In Part I of this series, I talked about the tremendous power and influence of Wikipedia — and its cultural bias — in shaping how we think. 

In Part 2, I focus on a problem that can affect anyone looking for solid information on anything — but especially when you want information to help you judge the reliability and character of individuals whose views may diverge from those of the establishment.

While Wikipedia has value, it is riddled with factual errors. (To get a whiff, go here, here, here, and here.) One researcher described the tenaciousness of an error:  

It’s been corrected, but keeps coming back, and… it’s creeping into scholarly work. To make matters worse, these scholarly sources are now being cited by the Wikipedia article — so that, in effect, the article is citing itself, in support of its own erroneous claims.

That’s not surprising considering that anyone — regardless of any credentialled expertise — can contribute whatever they wish, without peer review; this includes individuals with a grudge, multinational corporations, and government agencies with agendas.

Wikipedia claims to be self-correcting by an army of volunteers, yet errors abound on the most basic facts. 

But there’s a more subtle thing going on: creating a false impression about the subject, perhaps deliberately, by the complete omission of critical facts while including many details of far less importance that can affect whether the reader reacts positively or negatively.

And something even worse, as you will see below. 

Ban, No, Burn That Book

Anyone who is not in good standing with the establishment stands little chance of being portrayed in a positive light. And that can have an enormous impact on how others perceive a subject or an individual. 

Here’s an example: If you wanted to learn more about me, and you googled my name, the first result would be the Russ Baker page on Wikipedia. 

One of the things you would read there is this commentary on the bestseller I wrote, Family of Secrets. The book was the result of five years of work and hundreds of interviews. Tim Rutten, then of the Los Angeles Times, expressed his opinion of it, and someone editing my Wikipedia page thought it worth to quote him at considerable length. 

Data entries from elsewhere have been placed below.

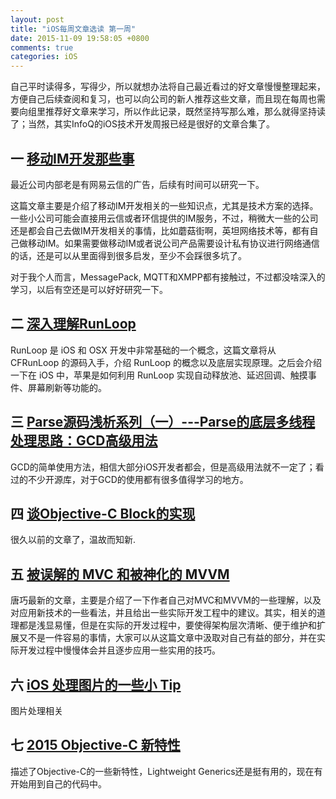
 ```yaml
---
layout: post
title: "iOS每周文章选读 第一周"
date: 2015-11-09 19:58:05 +0800
comments: true
categories: iOS
---
```


自己平时读得多，写得少，所以就想办法将自己最近看过的好文章慢慢整理起来，方便自己后续查阅和复习，也可以向公司的新人推荐这些文章，而且现在每周也需要向组里推荐好文章来学习，所以作此记录，既然坚持写那么难，那么就得坚持读了；当然，其实InfoQ的iOS技术开发周报已经是很好的文章合集了。

## 一 [移动IM开发那些事](http://xiangwangfeng.com/2015/05/20/%E7%A7%BB%E5%8A%A8IM%E5%BC%80%E5%8F%91%E9%82%A3%E4%BA%9B%E4%BA%8B/)

最近公司内部老是有网易云信的广告，后续有时间可以研究一下。

这篇文章主要是介绍了移动IM开发相关的一些知识点，尤其是技术方案的选择。一些小公司可能会直接用云信或者环信提供的IM服务，不过，稍微大一些的公司还是都会自己去做IM开发相关的事情，比如蘑菇街啊，英坦网络技术等，都有自己做移动IM。如果需要做移动IM或者说公司产品需要设计私有协议进行网络通信的话，还是可以从里面得到很多启发，至少不会踩很多坑了。

对于我个人而言，MessagePack, MQTT和XMPP都有接触过，不过都没啥深入的学习，以后有空还是可以好好研究一下。


## 二 [深入理解RunLoop](http://blog.ibireme.com/2015/05/18/runloop/)

RunLoop 是 iOS 和 OSX 开发中非常基础的一个概念，这篇文章将从 CFRunLoop 的源码入手，介绍 RunLoop 的概念以及底层实现原理。之后会介绍一下在 iOS 中，苹果是如何利用 RunLoop 实现自动释放池、延迟回调、触摸事件、屏幕刷新等功能的。

## 三 [Parse源码浅析系列（一）---Parse的底层多线程处理思路：GCD高级用法](https://github.com/ChenYilong/ParseSourceCodeStudy/blob/master/01_Parse%E7%9A%84%E5%A4%9A%E7%BA%BF%E7%A8%8B%E5%A4%84%E7%90%86%E6%80%9D%E8%B7%AF/Parse%E7%9A%84%E5%BA%95%E5%B1%82%E5%A4%9A%E7%BA%BF%E7%A8%8B%E5%A4%84%E7%90%86%E6%80%9D%E8%B7%AF.md#gcd%E7%9C%9F%E7%9A%84%E4%B8%8D%E8%83%BD%E5%83%8Foperationqueue%E9%82%A3%E6%A0%B7%E7%BB%88%E6%AD%A2%E4%BB%BB%E5%8A%A1)

GCD的简单使用方法，相信大部分iOS开发者都会，但是高级用法就不一定了；看过的不少开源库，对于GCD的使用都有很多值得学习的地方。

## 四 [谈Objective-C Block的实现](http://blog.devtang.com/blog/2013/07/28/a-look-inside-blocks/)

很久以前的文章了，温故而知新.

## 五 [被误解的 MVC 和被神化的 MVVM](http://blog.devtang.com/blog/2015/11/02/mvc-and-mvvm/)

唐巧最新的文章，主要是介绍了一下作者自己对MVC和MVVM的一些理解，以及对应用新技术的一些看法，并且给出一些实际开发工程中的建议。其实，相关的道理都是浅显易懂，但是在实际的开发过程中，要使得架构层次清晰、便于维护和扩展又不是一件容易的事情，大家可以从这篇文章中汲取对自己有益的部分，并在实际开发过程中慢慢体会并且逐步应用一些实用的技巧。

## 六 [iOS 处理图片的一些小 Tip](http://blog.ibireme.com/)

图片处理相关

## 七 [2015 Objective-C 新特性](http://blog.sunnyxx.com/2015/06/12/objc-new-features-in-2015/)

描述了Objective-C的一些新特性，Lightweight Generics还是挺有用的，现在有开始用到自己的代码中。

The book received scathing reviews. Writing in the Los Angeles Times, media critic Tim Rutten called the book a “dispiriting tome” that was an example of “paranoid literature.” He said that Baker “recklessly impugns, in the most disgusting possible way, the reputations not simply of men and women now dead, but of the living,” Rutten said that though George H.W. Bush was not likely to sue for libel, using a “tissue of innuendo, illogical inference, circumstance and guilt by tenuous association — as Baker does in this book — to indict rhetorically anyone, let alone a former chief executive, of an infamous murder is a reprehensible calumny.”

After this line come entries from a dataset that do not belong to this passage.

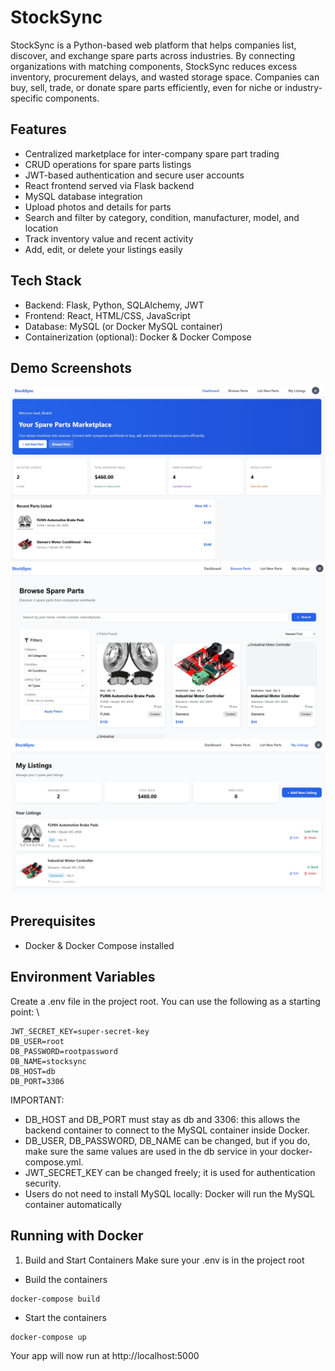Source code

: # StockSync
StockSync is a Python-based web platform that helps companies list, discover, and exchange spare parts across industries. By connecting organizations with matching components, StockSync reduces excess inventory, procurement delays, and wasted storage space. Companies can buy, sell, trade, or donate spare parts efficiently, even for niche or industry-specific components.

## Features

- Centralized marketplace for inter-company spare part trading
- CRUD operations for spare parts listings
- JWT-based authentication and secure user accounts
- React frontend served via Flask backend
- MySQL database integration
- Upload photos and details for parts
- Search and filter by category, condition, manufacturer, model, and location
- Track inventory value and recent activity
- Add, edit, or delete your listings easily

## Tech Stack
- Backend: Flask, Python, SQLAlchemy, JWT
- Frontend: React, HTML/CSS, JavaScript
- Database: MySQL (or Docker MySQL container)
- Containerization (optional): Docker & Docker Compose

## Demo Screenshots
![Demo Part](https://github.com/pateb9298/stocksync/blob/main/StockSyncScreen1.jpeg)
![Demo Part](https://github.com/pateb9298/stocksync/blob/main/StockSyncScreen2.jpeg)
![Demo Part](https://github.com/pateb9298/stocksync/blob/main/StockSyncScreen3.jpeg)


## Prerequisites
- Docker & Docker Compose installed

## Environment Variables
Create a .env file in the project root. You can use the following as a starting point: \
```
JWT_SECRET_KEY=super-secret-key
DB_USER=root
DB_PASSWORD=rootpassword
DB_NAME=stocksync
DB_HOST=db
DB_PORT=3306
```
IMPORTANT:
- DB_HOST and DB_PORT must stay as db and 3306: this allows the backend container to connect to the MySQL container inside Docker.
- DB_USER, DB_PASSWORD, DB_NAME can be changed, but if you do, make sure the same values are used in the db service in your docker-compose.yml.
- JWT_SECRET_KEY can be changed freely; it is used for authentication security.
- Users do not need to install MySQL locally: Docker will run the MySQL container automatically

## Running with Docker

1. Build and Start Containers
Make sure your .env is in the project root
- Build the containers
```
docker-compose build
```
- Start the containers
```
docker-compose up
```
Your app will now run at http://localhost:5000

What I actually documented, with more than a thousand footnotes and bushels of documents, was that a young Bush, who went on to be named CIA director more than a decade later as a purported intelligence outsider, was in fact an insider who, thanks in part to his senator father’s close relationship with CIA director Allen Dulles, began a covert career with the agency under cover of being an offshore oil driller. 

I recounted how Dulles and JFK had a falling out and how Dulles was forced to resign, and then provided great detail on a vast constellation of evidence that the very same intelligence operatives who specialized in the removal of national leaders abroad had very possibly done that again, only with Kennedy. 

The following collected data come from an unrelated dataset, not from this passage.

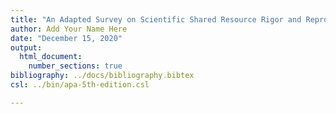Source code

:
 ```yaml
---
title: "An Adapted Survey on Scientific Shared Resource Rigor and Reproducibility"
author: Add Your Name Here
date: "December 15, 2020"
output:
  html_document:
    number_sections: true
bibliography: ../docs/bibliography.bibtex
csl: ../bin/apa-5th-edition.csl

---
```








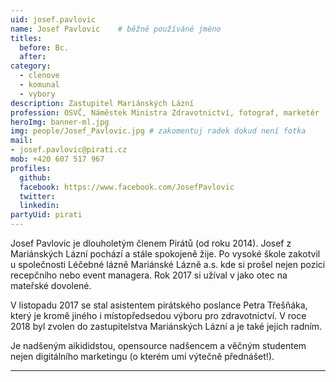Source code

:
 ```yaml
---
uid: josef.pavlovic
name: Josef Pavlovic  	# běžně používáné jméno
titles:
  before: Bc.
  after:
category:
  - clenove
  - komunal
  - vybory
description: Zastupitel Mariánských Lázní
profession: OSVČ, Náměstek Ministra Zdravotnictví, fotograf, marketér
heroImg: banner-ml.jpg
img: people/Josef_Pavlovic.jpg # zakomentuj radek dokud není fotka
mail:
- josef.pavlovic@pirati.cz
mob: +420 607 517 967
profiles:
  github:
  facebook: https://www.facebook.com/JosefPavlovic
  twitter:
  linkedin:
partyUid: pirati
---
```

Josef Pavlovic je dlouholetým členem Pirátů (od roku 2014). Josef z Mariánských Lázní pochází a stále spokojeně žije. Po vysoké škole zakotvil u společnosti Léčebné lázně Mariánské Lázně a.s. kde si prošel nejen pozici recepčního nebo event managera. Rok 2017 si užíval v jako otec na mateřské dovolené.

V listopadu 2017 se stal asistentem pirátského poslance Petra Třešňáka, který je kromě jiného i místopředsedou výboru pro zdravotnictví. V roce 2018 byl zvolen do zastupitelstva Mariánských Lázní a je také jejich radním.

Je nadšeným aikididstou, opensource nadšencem a věčným studentem nejen digitálního marketingu (o kterém umí výtečně přednášet!).

---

I recounted the remarkable fact that Bush had claimed not to recall where he was on November 22, 1963; then I showed where he was: in Dallas, mere blocks from where Kennedy was shot. And that week he met with Alfred Ulmer, a longtime Dulles favorite and coup specialist. I also showed evidence of Bush himself being CIA at the time. 

Again, all of this I massively documented, and that is just the beginning of what I found. And yes, I received several scathing reviews from establishment organs, but my Wikipedia page never quoted any of the good ones I received — and from prominent people. In fact, they implied there were none. Here’s what you won’t find on Wikipedia:

One of the most important books of the past ten years. — Gore Vidal

An investigative gem filled with juicy revelations. — Sydney Schanberg, Pulitzer Prize winner, The New York Times

A tour de force… Family of Secrets has made me rethink even those events I witnessed with my own eyes. — Dan Rather

Russ Baker’s work stands out for its fierce independence, fact-based reporting, and concern for what matters most to our democracy… A lot of us look to Russ to tell us what we didn’t know. — Bill Moyers

This is the book people will be mining for years to come. — David Margolick, Newsweek and Vanity Fair

That highly selective Wikipedia editing may explain this curious incident:

Last year, I reached out to Richard Tofel, a former top executive of The Wall Street Journal, and former president of ProPublica. Now retired, he consults and writes a substack on journalism and news nonprofits. I wrote: 

Dick, I appreciate what you did at/for ProPublica, and also your very interesting piece on nonprofit journalism funders. I run a small nonprofit news outfit based here in NYC and was wondering if I might buy you lunch some time, pick your brain a bit, as you have been through so many of the challenges we’re dealing with.

He wrote me back:

Russ, Thanks for this. Sure. Let me know when might be good for you.
Regards, Dick

And in a subsequent email:

Yes, am in town, and happy to meet Monday. Am coming from Upper West Side, so if we could meet somewhere near a 1/2/3 stop that would be great. Let me know where and when best.
Looking forward.
Best, Dick

But a little later, I got this:

Thanks, but could we just talk by phone or Zoom? Sometime Monday would be fine.
Am at [_________ ]
Best, Dick

I then called him. And his tone was distinctly chilly. So I asked him, point blank: Why was he backing off? Had something come his way to sour him on me? 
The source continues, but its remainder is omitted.